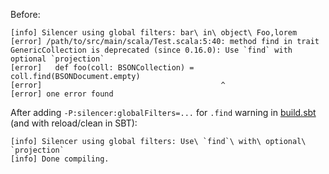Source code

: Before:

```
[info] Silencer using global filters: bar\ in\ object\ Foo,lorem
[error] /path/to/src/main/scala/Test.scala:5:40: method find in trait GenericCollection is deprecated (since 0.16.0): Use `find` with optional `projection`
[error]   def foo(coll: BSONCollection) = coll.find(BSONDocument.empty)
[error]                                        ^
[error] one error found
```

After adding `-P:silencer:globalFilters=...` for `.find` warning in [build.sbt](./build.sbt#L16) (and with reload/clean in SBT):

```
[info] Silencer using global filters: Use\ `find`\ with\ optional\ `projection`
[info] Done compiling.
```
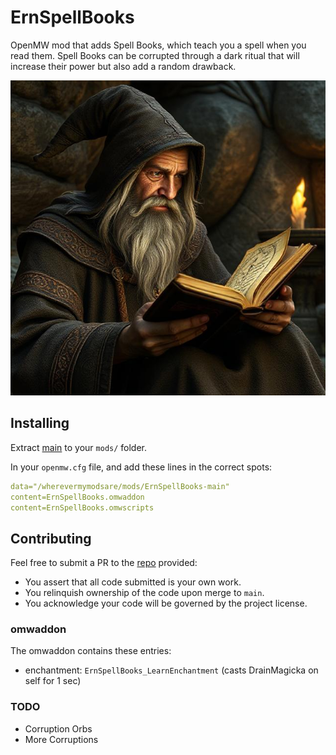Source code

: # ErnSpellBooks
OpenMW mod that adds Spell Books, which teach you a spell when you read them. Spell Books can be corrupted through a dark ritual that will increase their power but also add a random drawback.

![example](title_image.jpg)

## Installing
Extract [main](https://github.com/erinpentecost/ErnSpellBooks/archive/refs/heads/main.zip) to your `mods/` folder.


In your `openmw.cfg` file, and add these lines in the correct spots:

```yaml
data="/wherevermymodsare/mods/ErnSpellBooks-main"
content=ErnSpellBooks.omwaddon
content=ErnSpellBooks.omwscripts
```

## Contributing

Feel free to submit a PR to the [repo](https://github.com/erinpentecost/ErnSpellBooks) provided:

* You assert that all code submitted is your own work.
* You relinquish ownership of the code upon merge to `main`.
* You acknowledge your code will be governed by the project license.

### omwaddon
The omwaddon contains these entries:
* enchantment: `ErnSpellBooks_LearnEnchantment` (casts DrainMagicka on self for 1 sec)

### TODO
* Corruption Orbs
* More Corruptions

◇ ◇ ◇ ◇ ◇ ◇ ◇

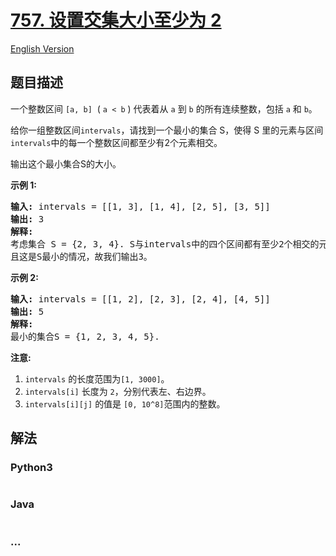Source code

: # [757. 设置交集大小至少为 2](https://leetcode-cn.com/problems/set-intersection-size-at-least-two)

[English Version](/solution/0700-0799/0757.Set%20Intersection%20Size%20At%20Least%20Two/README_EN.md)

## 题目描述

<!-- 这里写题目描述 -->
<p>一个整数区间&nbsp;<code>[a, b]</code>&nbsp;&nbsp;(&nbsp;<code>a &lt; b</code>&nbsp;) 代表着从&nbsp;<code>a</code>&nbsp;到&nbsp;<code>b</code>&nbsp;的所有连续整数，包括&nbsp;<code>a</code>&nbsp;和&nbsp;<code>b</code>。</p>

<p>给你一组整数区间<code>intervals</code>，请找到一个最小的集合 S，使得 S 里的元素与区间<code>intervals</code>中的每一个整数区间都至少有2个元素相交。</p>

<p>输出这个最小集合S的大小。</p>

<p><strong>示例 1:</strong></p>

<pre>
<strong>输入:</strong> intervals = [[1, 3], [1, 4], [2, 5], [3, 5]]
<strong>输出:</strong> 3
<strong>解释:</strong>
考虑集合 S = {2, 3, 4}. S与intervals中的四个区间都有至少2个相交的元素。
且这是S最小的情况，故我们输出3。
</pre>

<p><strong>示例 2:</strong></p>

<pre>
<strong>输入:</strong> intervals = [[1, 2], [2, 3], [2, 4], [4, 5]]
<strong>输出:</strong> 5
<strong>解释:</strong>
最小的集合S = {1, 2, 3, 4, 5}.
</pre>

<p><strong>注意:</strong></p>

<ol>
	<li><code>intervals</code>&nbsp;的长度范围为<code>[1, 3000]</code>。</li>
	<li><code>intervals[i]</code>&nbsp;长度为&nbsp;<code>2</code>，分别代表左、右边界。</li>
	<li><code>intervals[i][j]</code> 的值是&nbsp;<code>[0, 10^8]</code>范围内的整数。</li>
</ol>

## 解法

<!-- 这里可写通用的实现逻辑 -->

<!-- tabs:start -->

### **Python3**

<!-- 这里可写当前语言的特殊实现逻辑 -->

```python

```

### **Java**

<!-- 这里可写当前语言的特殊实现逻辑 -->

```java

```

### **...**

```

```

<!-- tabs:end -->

◇ ◇ ◇ ◇ ◇ ◇ ◇

== TASK ==
Count up the lines in the records that contain the word "projection" and reply with that figure only.

== TASK RESULT ==
2